JTAPI/313/2024 du 09.04.2024 ( MC ) , CONFIRME

REJETE par ATA/550/2024

Descripteurs : MESURE DE CONTRAINTE(DROIT DES ÉTRANGERS);DÉTENTION AUX FINS D'EXPULSION
Normes : LEI.76.al1.letb.ch1; LEI.75.al1.leth; LEI.80.al6.leta
En fait
En droit
Par ces motifs
RÉPUBLIQUE ET CANTON DE GENÈVE

POUVOIR JUDICIAIRE

A/1145/2024 MC

JTAPI/313/2024

 

JUGEMENT

DU TRIBUNAL ADMINISTRATIF

DE PREMIÈRE INSTANCE

du 9 avril 2024

 

dans la cause

 

Monsieur A______, représenté par Me Jordan WANNIER, avocat

 

contre

COMMISSAIRE DE POLICE

 


 

EN FAIT

1.             Monsieur A______, né le ______ 1998, est originaire d'Algérie.

2.             Le 14 décembre 2020, M. A______ a déposé une demande d'asile, laquelle a été rejetée par le secrétariat d'Etat aux migrations (ci-après: SEM) le 29 janvier 2021, lequel a simultanément prononcé son renvoi de Suisse.

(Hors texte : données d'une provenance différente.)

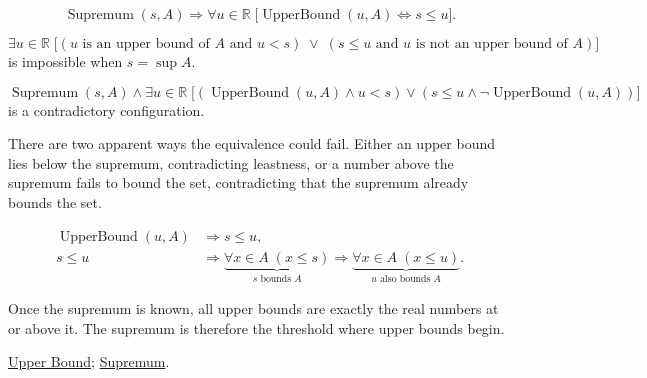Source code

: \begin{remark*}
\[
\operatorname{Supremum}(s,A)
\Longrightarrow
\forall u\in\mathbb{R}\;
\bigl[\operatorname{UpperBound}(u,A)\Longleftrightarrow s\le u\bigr].
\]
\end{remark*}

\begin{remark*}
\[
\exists u\in\mathbb{R}\;
\bigl[
(u\text{ is an upper bound of }A\text{ and }u<s)
\;\lor\;
(s\le u\text{ and }u\text{ is not an upper bound of }A)
\bigr]
\]
is impossible when $s=\sup A$.
\end{remark*}

\begin{remark*}
\[
\operatorname{Supremum}(s,A)\land
\exists u\in\mathbb{R}\;
\bigl[
(\operatorname{UpperBound}(u,A)\land u<s)
\lor
(s\le u\land \neg\operatorname{UpperBound}(u,A))
\bigr]
\]
is a contradictory configuration.
\end{remark*}

\begin{remark*}
There are two apparent ways the equivalence could fail. Either an upper bound lies below the supremum, contradicting leastness, or a number above the supremum fails to bound the set, contradicting that the supremum already bounds the set.
\end{remark*}

\begin{remark*}
\[
\begin{aligned}
\operatorname{UpperBound}(u,A)&\Longrightarrow s\le u,\\
s\le u&\Longrightarrow
\underbrace{\forall x\in A\;(x\le s)}_{s\text{ bounds }A}
\Longrightarrow
\underbrace{\forall x\in A\;(x\le u)}_{u\text{ also bounds }A}.
\end{aligned}
\]
\end{remark*}

\begin{remark*}[Interpretation]
Once the supremum is known, all upper bounds are exactly the real numbers at or above it. The supremum is therefore the threshold where upper bounds begin.
\end{remark*}

\begin{dependencies}
\hyperref[def:upper-bound]{Upper Bound};
\hyperref[def:supremum]{Supremum}.
\end{dependencies}


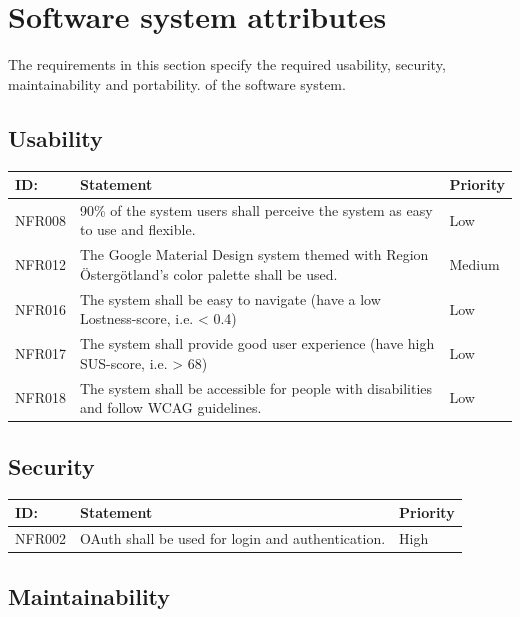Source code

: \documentclass{scrreprt}
\begin{document}
\section{Software system attributes}
The requirements in this section specify the required usability, security, maintainability and portability.
of the software system.

\subsection{Usability}

\begin{center}
\begin{tabularx}{\linewidth}{| l | X | l |}
\hline
\textbf{ID:} & \textbf{Statement} & \textbf{Priority} \\
\hline
NFR008 & 
90\% of the system users shall perceive the system as easy to use and flexible. & 
Low \\ 
\hline
NFR012 & 
The Google Material Design system themed with Region Östergötland’s color palette shall be used. & 
Medium \\ 
\hline
NFR016 & 
The system shall be easy to navigate (have a low Lostness-score, i.e. < 0.4) &
Low \\ 
\hline
NFR017 & 
The system shall provide good user experience (have high SUS-score, i.e. > 68) & 
Low \\ 
\hline
NFR018 & 
The system shall be accessible for people with disabilities and follow WCAG guidelines. &
Low \\ 
\hline
\end{tabularx}
\end{center}

\subsection{Security}

\begin{center}
\begin{tabularx}{\linewidth}{| l | X | l |}
\hline
\textbf{ID:} & \textbf{Statement} & \textbf{Priority} \\
\hline
NFR002 & 
OAuth shall be used for login and authentication. &
High \\ 
 \hline
\end{tabularx}
\end{center}

\subsection{Maintainability}
\end{document}
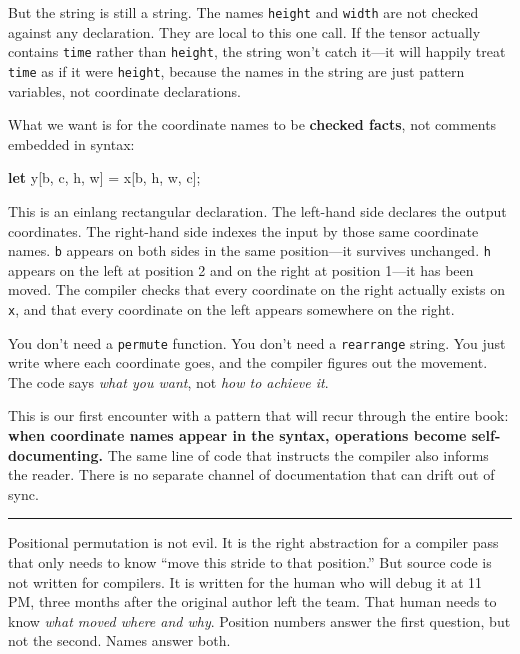 \documentclass[11pt,]{article}
\newenvironment{Shaded}{}{}
\newcommand{\KeywordTok}[1]{\textcolor[rgb]{0.00,0.44,0.13}{\textbf{#1}}}
\newcommand{\NormalTok}[1]{#1}
\newcommand{\OperatorTok}[1]{\textcolor[rgb]{0.40,0.40,0.40}{#1}}
\begin{document}
But the string is still a string. The names \texttt{height} and
\texttt{width} are not checked against any declaration. They are local
to this one call. If the tensor actually contains \texttt{time} rather
than \texttt{height}, the string won't catch it---it will happily treat
\texttt{time} as if it were \texttt{height}, because the names in the
string are just pattern variables, not coordinate declarations.

What we want is for the coordinate names to be \textbf{checked facts},
not comments embedded in syntax:

\begin{Shaded}
\begin{Highlighting}[]
\KeywordTok{let}\NormalTok{ y}\OperatorTok{[}\NormalTok{b, c, h, w}\OperatorTok{]}\NormalTok{ = x}\OperatorTok{[}\NormalTok{b, h, w, c}\OperatorTok{]}\NormalTok{;}
\end{Highlighting}
\end{Shaded}

This is an einlang rectangular declaration. The left-hand side declares
the output coordinates. The right-hand side indexes the input by those
same coordinate names. \texttt{b} appears on both sides in the same
position---it survives unchanged. \texttt{h} appears on the left at
position 2 and on the right at position 1---it has been moved. The
compiler checks that every coordinate on the right actually exists on
\texttt{x}, and that every coordinate on the left appears somewhere on
the right.

You don't need a \texttt{permute} function. You don't need a
\texttt{rearrange} string. You just write where each coordinate goes,
and the compiler figures out the movement. The code says \emph{what you
want}, not \emph{how to achieve it}.

This is our first encounter with a pattern that will recur through the
entire book: \textbf{when coordinate names appear in the syntax,
operations become self-documenting.} The same line of code that
instructs the compiler also informs the reader. There is no separate
channel of documentation that can drift out of sync.

\begin{center}\rule{0.5\linewidth}{0.4pt}\end{center}

Positional permutation is not evil. It is the right abstraction for a
compiler pass that only needs to know ``move this stride to that
position.'' But source code is not written for compilers. It is written
for the human who will debug it at 11 PM, three months after the
original author left the team. That human needs to know \emph{what moved
where and why}. Position numbers answer the first question, but not the
second. Names answer both.
\end{document}
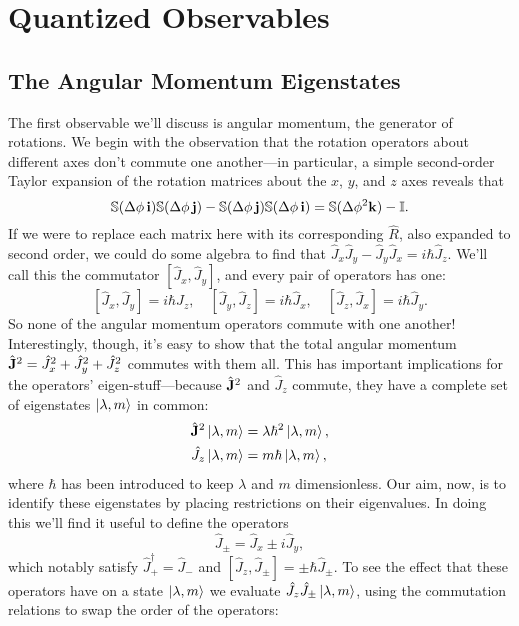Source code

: \documentclass[../p116main.tex]{subfiles}
\begin{document}
\chapter{Quantized Observables}
\section{The Angular Momentum Eigenstates}
The first observable we'll discuss is angular momentum, the generator of rotations.
We begin with the observation that the rotation operators about different axes don't commute one another---in particular, a simple second-order Taylor expansion of the rotation matrices about the $x$, $y$, and $z$ axes reveals that
\[ \mathbb S (\Delta \phi \, \mathbf{i}) \mathbb S (\Delta \phi \, \mathbf{j}) - \mathbb S (\Delta \phi \, \mathbf{j}) \mathbb S (\Delta \phi \, \mathbf{i}) = \mathbb S (\Delta \phi^2 \mathbf{k}) - \mathbb I. \]
If we were to replace each matrix here with its corresponding $\hat R$, also expanded to second order, we could do some algebra to find that $\hat J_x \hat J_y - \hat J_y \hat J_x = i\hbar \hat J_z$.
We'll call this the commutator $[\hat J_x, \hat J_y]$, and every pair of operators has one:
\[ [\hat J_x, \hat J_y] = i\hbar \hat J_z, \quad [\hat J_y, \hat J_z] = i\hbar \hat J_x, \quad [\hat J_z, \hat J_x] = i\hbar \hat J_y. \]
So none of the angular momentum operators commute with one another!
Interestingly, though, it's easy to show that the total angular momentum $\hat{\mathbf{J}}^2 = \hat J_x^2 + \hat J_y^2 + \hat J_z^2$ commutes with them all.
This has important implications for the operators' eigen-stuff---because $\hat{\mathbf{J}}^2$ and $\hat J_z$ commute, they have a complete set of eigenstates $\left| \lambda, m \right>$ in common: \vspace{-10pt}
\begin{align*}
    \hat{\mathbf{J}}^2 \left| \lambda, m \right> &= \lambda \hbar^2 \left| \lambda, m \right>, \\
    \hat J_z \left| \lambda, m \right> &= m \hbar \left| \lambda, m \right>,
\end{align*}
where $\hbar$ has been introduced to keep $\lambda$ and $m$ dimensionless.
Our aim, now, is to identify these eigenstates by placing restrictions on their eigenvalues.
In doing this we'll find it useful to define the operators
\[ \hat J_\pm = \hat J_x \pm i \hat J_y, \]
which notably satisfy $\hat J_+^\dagger = \hat J_-$ and $[\hat J_z, \hat J_\pm] = \pm \hbar \hat J_\pm$.
To see the effect that these operators have on a state $\left| \lambda, m \right>$ we evaluate $\hat J_z \hat J_\pm \left| \lambda, m \right>$, using the commutation relations to swap the order of the operators:
\end{document}
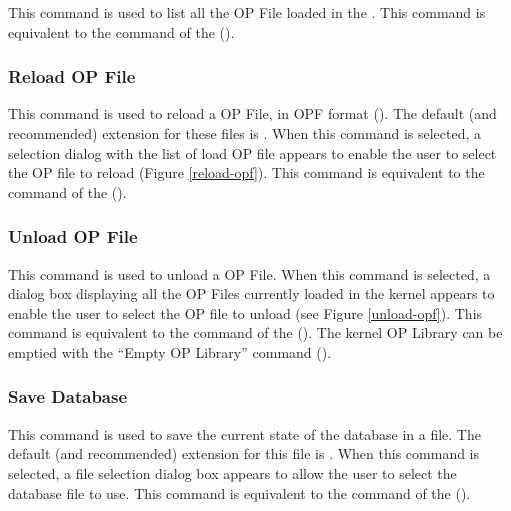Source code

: This command is used to list all the OP File loaded
in the \XPK{}. This command is equivalent to the  command
of the \CPK{} ().

\subsubsection{Reload OP File}


This command is used to reload a OP File, in OPF format (). The default (and recommended) extension for these files is
 . When this command is selected, a selection dialog with the list
of load OP file appears to enable the user to select the OP file to
reload (Figure \ref{reload-opf}). This command is equivalent to the  command of the
\CPK{} ().

\subsubsection{\XOPRS{} Unload OP File}


This command is used to unload a OP File. When this command is selected, a
dialog box displaying all the OP Files currently loaded in the kernel appears
to enable the user to select the OP file to unload (see Figure
\ref{unload-opf}). This command is equivalent to the  command
of the \CPK{} ().  The kernel
OP Library can be emptied with the ``Empty OP Library'' command ().

\subsubsection{Save Database}

This command is used to save the current state of the database in a file. The
default (and recommended) extension for this file is  . When this
command is selected, a file selection dialog box appears to allow the user to
select the database file to use. This command is equivalent to the
 command of the \CPK{} ().

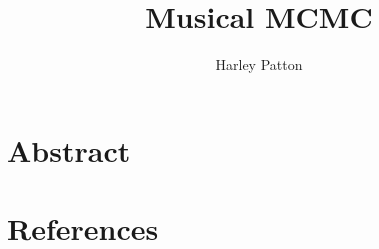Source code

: \documentclass[12pt]{article}
\title{Musical MCMC}
\author{Harley Patton} %
\begin{document}
\maketitle

\section{Abstract}

\section{References}
\end{document}
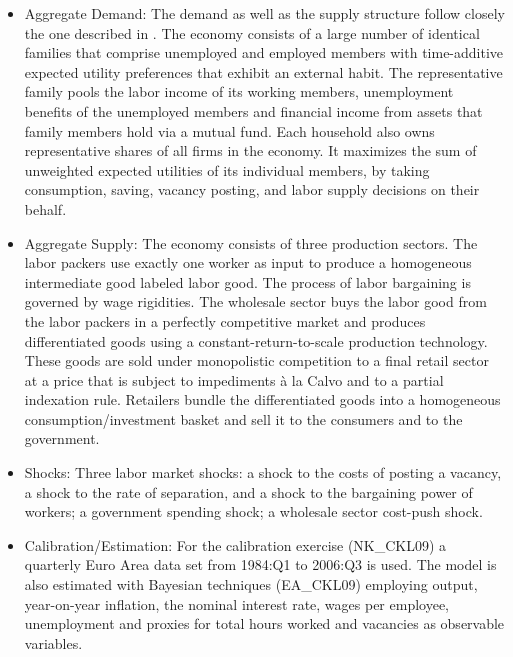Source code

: \documentclass[11pt,a4paper]{article}
\begin{document}
	\begin{itemize}
		
		\item Aggregate Demand: The demand as well as the supply structure follow closely the one described in \cite{ChristoffelKuester2008}. The economy consists of a large number of identical families that comprise unemployed and employed members with time-additive expected utility preferences that exhibit an external habit. The representative family pools the labor income of its working members, unemployment benefits of the unemployed members and financial income from assets that family members hold via a mutual fund. Each household also owns representative shares of all firms in the economy. It maximizes the sum of unweighted expected utilities of its individual members, by taking consumption, saving, vacancy posting, and labor supply decisions on their behalf.
		
		\item Aggregate Supply: The economy consists of three production sectors. The labor packers use exactly one worker as input to produce a homogeneous intermediate good labeled labor good. The process of labor bargaining is governed by wage rigidities. The wholesale sector buys the labor good from the labor packers in a perfectly competitive market and produces differentiated goods using a constant-return-to-scale production technology. These goods are sold under monopolistic competition to a final retail sector at a price that is subject to impediments \`{a} la Calvo and to a partial indexation rule. Retailers bundle the differentiated goods into a homogeneous consumption/investment basket and sell it to the consumers and to the government.
		
		\item Shocks: Three labor market shocks: a shock to the costs of posting a vacancy, a shock to the rate of separation, and a shock to the bargaining power of workers; a government spending shock; a wholesale sector cost-push shock.
		
		\item Calibration/Estimation: For the calibration exercise (NK\_CKL09) a quarterly Euro Area data set from 1984:Q1 to 2006:Q3 is used. The model is also estimated with Bayesian techniques (EA\_CKL09) employing output, year-on-year inflation, the nominal interest rate, wages per employee, unemployment and proxies for total hours worked and vacancies as observable variables.
		
		
	\end{itemize}
	
\end{document}
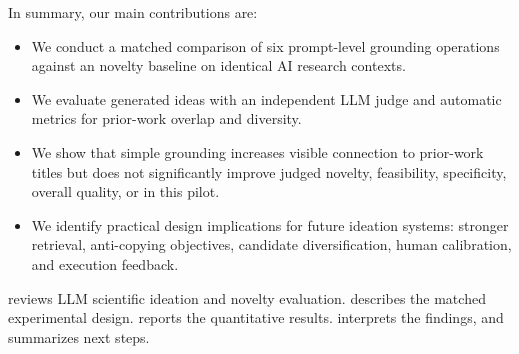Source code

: In summary, our main contributions are:
\begin{itemize}[leftmargin=*,itemsep=0pt,topsep=0pt]
    \item We conduct a matched comparison of six prompt-level grounding operations against an \ungrounded novelty baseline on identical AI research contexts.
    \item We evaluate generated ideas with an independent LLM judge and automatic metrics for prior-work overlap and diversity.
    \item We show that simple grounding increases visible connection to prior-work titles but does not significantly improve judged novelty, feasibility, specificity, overall quality, or \nfprod in this pilot.
    \item We identify practical design implications for future ideation systems: stronger retrieval, anti-copying objectives, candidate diversification, human calibration, and execution feedback.
\end{itemize}

 reviews LLM scientific ideation and novelty evaluation.  describes the matched experimental design.  reports the quantitative results.  interprets the findings, and  summarizes next steps.
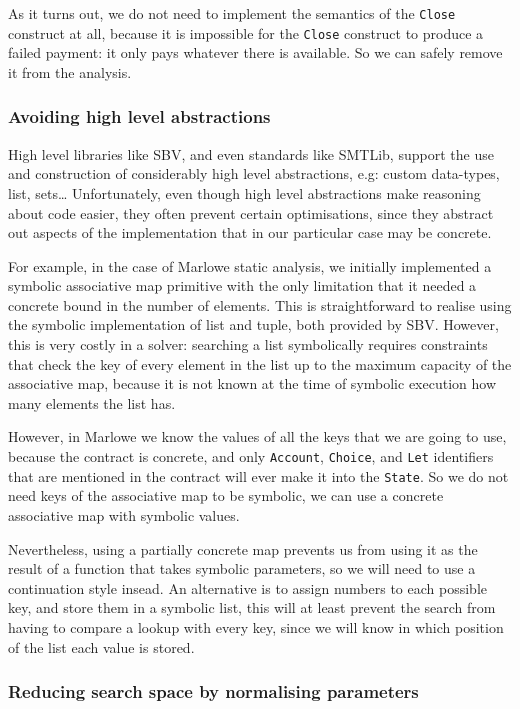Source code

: \documentclass[english,runningheads]{llncs}
\begin{document}
As it turns out, we do not need to implement the semantics of the
\texttt{Close} construct at all, because it is impossible for the
\texttt{Close} construct to produce a failed payment: it only pays
whatever there is available. So we can safely remove it from the analysis.

\subsubsection{Avoiding high level abstractions }

High level libraries like SBV, and even standards like SMTLib, support
the use and construction of considerably high level abstractions,
e.g: custom data-types, list, sets\dots{} Unfortunately, even though
high level abstractions make reasoning about code easier, they often
prevent certain optimisations, since they abstract out aspects of
the implementation that in our particular case may be concrete.

For example, in the case of Marlowe static analysis, we initially
implemented a symbolic associative map primitive with the only limitation
that it needed a concrete bound in the number of elements. This is
straightforward to realise using the symbolic implementation of list
and tuple, both provided by SBV. However, this is very costly in a
solver: searching a list symbolically requires constraints that check
the key of every element in the list up to the maximum capacity of
the associative map, because it is not known at the time of symbolic
execution how many elements the list has.

However, in Marlowe we know the values of all the keys that we are
going to use, because the contract is concrete, and only \texttt{Account},
\texttt{Choice}, and \texttt{Let} identifiers that are mentioned in
the contract will ever make it into the \texttt{State}. So we do not
need keys of the associative map to be symbolic, we can use a concrete
associative map with symbolic values.

Nevertheless, using a partially concrete map prevents us from using
it as the result of a function that takes symbolic parameters, so
we will need to use a continuation style insead. An alternative is
to assign numbers to each possible key, and store them in a symbolic
list, this will at least prevent the search from having to compare
a lookup with every key, since we will know in which position of the
list each value is stored. 

\subsubsection{Reducing search space by normalising parameters\label{subsec:Reducing-search-space-by-normalising-parameters}}
\end{document}
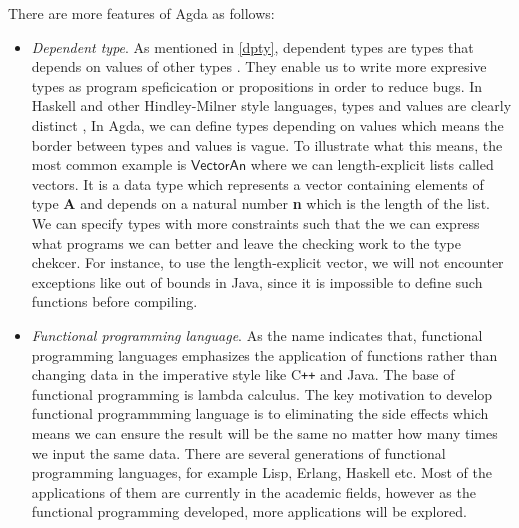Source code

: There are more features of Agda as follows:

\begin{itemize}
\item \textit{Dependent type}. 
As mentioned in \ref{dpty}, dependent types are types that depends on values of other types \cite{dtw}. They enable us to write more expresive types as program speficication or propositions in order to reduce bugs. In Haskell and other Hindley-Milner style languages, types and values are clearly distinct \cite{tutorial}, In Agda, we can define types depending on values which means the border between types and values is vague. To illustrate what this means, the most common example is $\mathsf{Vector A n}$ where we can length-explicit lists called vectors. It is a data type which represents a vector containing elements of type \textbf{A} and depends on a natural number \textbf{n} which is the length of the list. We can specify types with more constraints such that the we can express what programs we can better and leave the checking work to the type chekcer. For instance, to use the length-explicit vector, we will not encounter exceptions like out of bounds in Java, since it is impossible to define such functions before compiling.

\item \textit{Functional programming language}. As the name indicates that, functional programming languages emphasizes the application of functions rather than changing data in the imperative style like C{}\verb!++! and Java. The base of functional programming is lambda calculus. The key motivation to develop functional programmming language is to eliminating the side effects which means we can ensure the result will be the same no matter how many times we input the same data. There are several generations of functional programming languages, for example Lisp, Erlang, Haskell etc. Most of the applications of them are currently in the academic fields, however as the functional programming developed, more applications will be explored.



\end{itemize}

3.             Selon l’extrait du casier judiciaire de l’intéressé du 5 avril 2024, il a été condamné :

-          le 20 mars 2021, par le Ministère public de Genève, à une peine privative de liberté de 2 mois, avec sursis, délai d’épreuve 3 ans, pour recel (art. 160 ch. 1 du Code pénal suisse du 21 décembre 1937 (CP - RS 311.0) et séjour illégal (art. 115 al. 1 let. b de la loi fédérale sur les étrangers et l'intégration du 16 décembre 2005 (LEI - RS 142.20) ;

-          le 13 mai 2021, par le Ministère public de Genève, à une peine pécuniaire de 50 jours-amende à CHF 10.-, avec sursis, délai d’épreuve 3 ans, pour séjour illégal (art. 115 al. 1 let. b LEI) ;

-          le 15 mai 2022, par le Tribunal cantonal de Neuchâtel, à une peine privative de liberté de 10 mois, et à une expulsion du territoire suisse pour une durée de 5 ans, pour vol par métier (art. 139 ch. 2 CP), dommages à la propriété (art. 144 al. 1 CP), tentative de vol (art. 22 al. 1 cum 139 ch. 1 CP), violation de domicile (art. 186 CP) et séjour illégal (art. 115 al. 1 let. b LEI) ;

-          le 28 septembre 2023, par le Tribunal de police de Genève, à une peine privative de liberté de 8 mois, à une peine pécuniaire de 20 jours-amende à CHF 10.- et à une expulsion du territoire suisse pour une durée de 20 ans, pour empêchement d’accomplir un acte officiel (art. 286 al. 1 CP), vol (art. 139 CP), rupture de ban (art. 291 CP), violation de domicile (art. 186 CP) et dommages à la propriété (art. 144 al. 1 CP).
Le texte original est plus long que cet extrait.